Tuesday, July 2, 2013

CATCHING UP: SOME OF MY RECENT PUBLICATIONS

I hadn't published a book since 2011, when my poetry chapbook, Breath & Bone, was issued by Kentucky's Finishing Line Press. But I've stayed busy with writing since then and have been totally delighted that various editors and presses have published my work. Even after years of writing, the joy of seeing my work in print--whether in a book, journal, anthology, or blog--never diminishes. I think most writers feel the same way. I'm very thankful for all the kind people who believe in my work and are supportive toward it. You're the best!

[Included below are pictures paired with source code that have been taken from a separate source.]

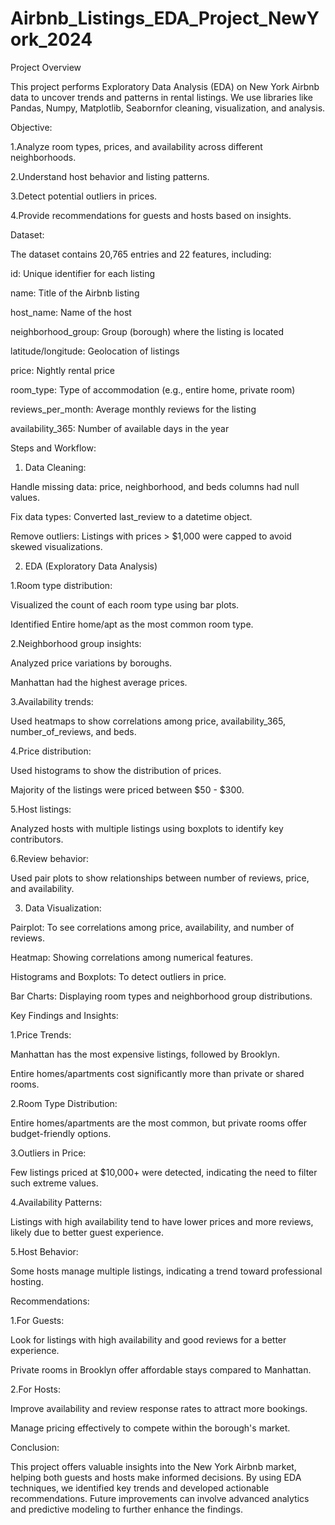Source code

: # Airbnb_Listings_EDA_Project_NewYork_2024

Project Overview

This project performs Exploratory Data Analysis (EDA) on New York Airbnb data to uncover trends and patterns in rental listings. We use libraries like Pandas, Numpy, Matplotlib, Seabornfor cleaning, visualization, and analysis.


Objective:


1.Analyze room types, prices, and availability across different neighborhoods.

2.Understand host behavior and listing patterns.

3.Detect potential outliers in prices.

4.Provide recommendations for guests and hosts based on insights.


Dataset:

The dataset contains 20,765 entries and 22 features, including:

id: Unique identifier for each listing

name: Title of the Airbnb listing

host_name: Name of the host

neighborhood_group: Group (borough) where the listing is located

latitude/longitude: Geolocation of listings

price: Nightly rental price

room_type: Type of accommodation (e.g., entire home, private room)

reviews_per_month: Average monthly reviews for the listing

availability_365: Number of available days in the year



Steps and Workflow:

1. Data Cleaning:
   
Handle missing data: price, neighborhood, and beds columns had null values.

Fix data types: Converted last_review to a datetime object.

Remove outliers: Listings with prices > $1,000 were capped to avoid skewed visualizations.

2. EDA (Exploratory Data Analysis)
   
1.Room type distribution:

Visualized the count of each room type using bar plots.

Identified Entire home/apt as the most common room type.

2.Neighborhood group insights:

Analyzed price variations by boroughs.

Manhattan had the highest average prices.

3.Availability trends:

Used heatmaps to show correlations among price, availability_365, number_of_reviews, and beds.

4.Price distribution:

Used histograms to show the distribution of prices.

Majority of the listings were priced between $50 - $300.

5.Host listings:

Analyzed hosts with multiple listings using boxplots to identify key contributors.

6.Review behavior:

Used pair plots to show relationships between number of reviews, price, and availability.



3. Data Visualization:
   
Pairplot: To see correlations among price, availability, and number of reviews.

Heatmap: Showing correlations among numerical features.

Histograms and Boxplots: To detect outliers in price.

Bar Charts: Displaying room types and neighborhood group distributions.


Key Findings and Insights:

1.Price Trends:

Manhattan has the most expensive listings, followed by Brooklyn.

Entire homes/apartments cost significantly more than private or shared rooms.

2.Room Type Distribution:

Entire homes/apartments are the most common, but private rooms offer budget-friendly options.

3.Outliers in Price:

Few listings priced at $10,000+ were detected, indicating the need to filter such extreme values.

4.Availability Patterns:

Listings with high availability tend to have lower prices and more reviews, likely due to better guest experience.

5.Host Behavior:

Some hosts manage multiple listings, indicating a trend toward professional hosting.



Recommendations:

1.For Guests:

Look for listings with high availability and good reviews for a better experience.

Private rooms in Brooklyn offer affordable stays compared to Manhattan.

2.For Hosts:

Improve availability and review response rates to attract more bookings.

Manage pricing effectively to compete within the borough's market.


Conclusion:

This project offers valuable insights into the New York Airbnb market, helping both guests and hosts make informed decisions. By using EDA techniques, we identified key trends and developed actionable recommendations. Future improvements can involve advanced analytics and predictive modeling to further enhance the findings.
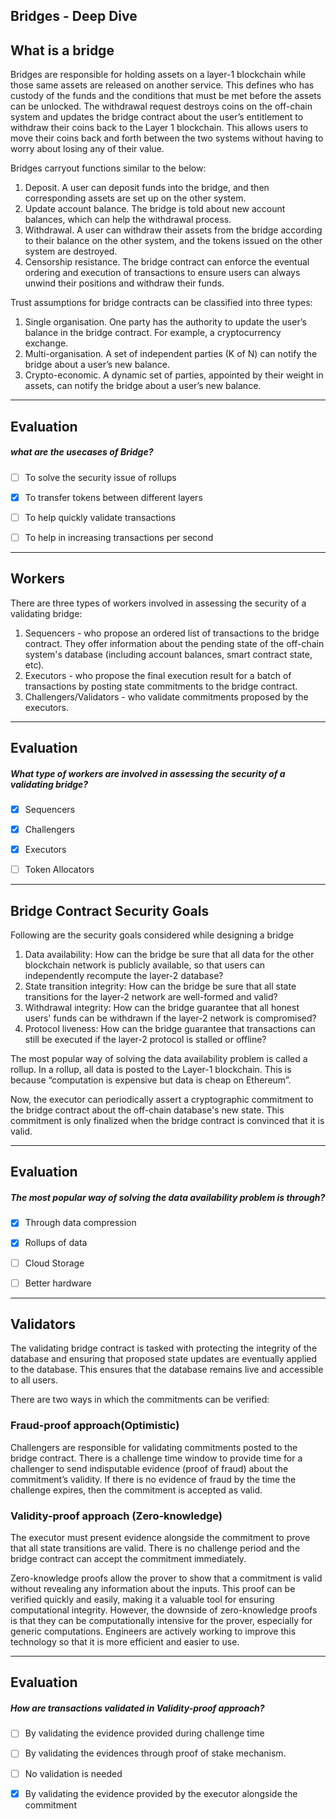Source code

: ## Bridges - Deep Dive


## What is a bridge

Bridges are responsible for holding assets on a layer-1 blockchain while those same assets are released on another service. This defines who has custody of the funds and the conditions that must be met before the assets can be unlocked. The withdrawal request destroys coins on the off-chain system and updates the bridge contract about the user’s entitlement to withdraw their coins back to the Layer 1 blockchain. This allows users to move their coins back and forth between the two systems without having to worry about losing any of their value.

Bridges carryout functions similar to the below:
1. Deposit. A user can deposit funds into the bridge, and then corresponding assets are set up on the other system.
2. Update account balance. The bridge is told about new account balances, which can help the withdrawal process.
3. Withdrawal. A user can withdraw their assets from the bridge according to their balance on the other system, and the tokens issued on the other system are destroyed.
4. Censorship resistance. The bridge contract can enforce the eventual ordering and execution of transactions to ensure users can always unwind their positions and withdraw their funds.

Trust assumptions for bridge contracts can be classified into three types:
1. Single organisation. One party has the authority to update the user’s balance in the bridge contract. For example, a cryptocurrency exchange.
2. Multi-organisation. A set of independent parties (K of N) can notify the bridge about a user’s new balance. 
3. Crypto-economic. A dynamic set of parties, appointed by their weight in assets, can notify the bridge about a user’s new balance.

    


---
## Evaluation





##### what are the usecases of Bridge?  
     
- [ ]  To solve the security issue of rollups
- [x]  To transfer tokens between different layers
- [ ]  To help quickly validate transactions
- [ ]  To help in increasing transactions per second

    


---
## Workers

There are three types of workers involved in assessing the security of a validating bridge: 
1. Sequencers - who propose an ordered list of transactions to the bridge contract. They offer information about the pending state of the off-chain system's database (including account balances, smart contract state, etc). 
2. Executors - who propose the final execution result for a batch of transactions by posting state commitments to the bridge contract. 
3. Challengers/Validators - who validate commitments proposed by the executors.

    


---
## Evaluation





##### What type of workers are involved in assessing the security of a validating bridge?  
     
- [x]  Sequencers
- [x]  Challengers
- [x]  Executors
- [ ]  Token Allocators

    


---
## Bridge Contract Security Goals

Following are the security goals considered while designing a bridge

1. Data availability: How can the bridge be sure that all data for the other blockchain network is publicly available, so that users can independently recompute the layer-2 database?
2. State transition integrity: How can the bridge be sure that all state transitions for the layer-2 network are well-formed and valid?
3. Withdrawal integrity: How can the bridge guarantee that all honest users' funds can be withdrawn if the layer-2 network is compromised?
4. Protocol liveness: How can the bridge guarantee that transactions can still be executed if the layer-2 protocol is stalled or offline?

The most popular way of solving the data availability problem is called a rollup. In a rollup, all data is posted to the Layer-1 blockchain. This is because “computation is expensive but data is cheap on Ethereum”.

Now, the executor can periodically assert a cryptographic commitment to the bridge contract about the off-chain database's new state. This commitment is only finalized when the bridge contract is convinced that it is valid.

    


---
## Evaluation





##### The most popular way of solving the data availability problem is through?  
     
- [x]  Through data compression
- [x]  Rollups of data
- [ ]  Cloud Storage
- [ ]  Better hardware

    


---
## Validators

The validating bridge contract is tasked with protecting the integrity of the database and ensuring that proposed state updates are eventually applied to the database. This ensures that the database remains live and accessible to all users.

There are two ways in which the commitments can be verified:

### Fraud-proof approach(Optimistic) 
Challengers are responsible for validating commitments posted to the bridge contract. There is a challenge time window to provide time for a challenger to send indisputable evidence (proof of fraud) about the commitment’s validity. If there is no evidence of fraud by the time the challenge expires, then the commitment is accepted as valid.

### Validity-proof approach (Zero-knowledge)
The executor must present evidence alongside the commitment to prove that all state transitions are valid. There is no challenge period and the bridge contract can accept the commitment immediately.

Zero-knowledge proofs allow the prover to show that a commitment is valid without revealing any information about the inputs. This proof can be verified quickly and easily, making it a valuable tool for ensuring computational integrity. However, the downside of zero-knowledge proofs is that they can be computationally intensive for the prover, especially for generic computations. Engineers are actively working to improve this technology so that it is more efficient and easier to use.

    


---
## Evaluation





##### How are transactions validated in Validity-proof approach?  
     
- [ ]  By validating the evidence provided during challenge time
- [ ]  By validating the evidences through proof of stake mechanism.
- [ ]  No validation is needed
- [x]  By validating the evidence provided by the executor alongside the commitment

    

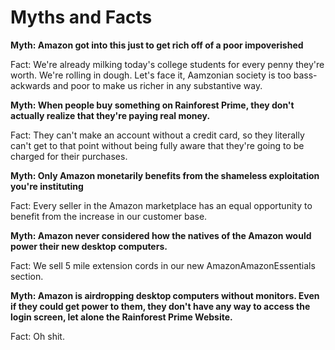 Myths and Facts
===============

**Myth: Amazon got into this just to get rich off of a poor impoverished**

Fact: We're already milking today's college students for every penny they're worth. We're rolling in dough. Let's face it, Aamzonian society is too bass-ackwards and poor to make us richer in any substantive way.


**Myth: When people buy something on Rainforest Prime, they don't actually realize that they're paying real money.**

Fact: They can't make an account without a credit card, so they literally can't get to that point without being fully aware that they're going to be charged for their purchases.

**Myth: Only Amazon monetarily benefits from the shameless exploitation you're instituting**

Fact: Every seller in the Amazon marketplace has an equal opportunity to benefit from the increase in our customer base.


**Myth: Amazon never considered how the natives of the Amazon would power their new desktop computers.**

Fact: We sell 5 mile extension cords in our new AmazonAmazonEssentials section.


**Myth: Amazon is airdropping desktop computers without monitors. Even if they could get power to them, they don't have any way to access the login screen, let alone the Rainforest Prime Website.**

Fact: Oh shit.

HAVE A QUESTION OR COMMENT ABOUT MY WORK? TALK TO ME!
Do you have any questions you'd like to ask an author about his/her writing process? Meaning of stories or poems he/she wrote? Where inspiration comes from? 
I love to interact with readers! Please feel free to email me at thelma.reyna@ymail.com with your questions or comments. Or visit my Facebook page, "Author Thelma Reyna's Fan Club," with any comments. I'm especially pleased to talk with students, aspiring writers, and published authors. Let's share our thoughts!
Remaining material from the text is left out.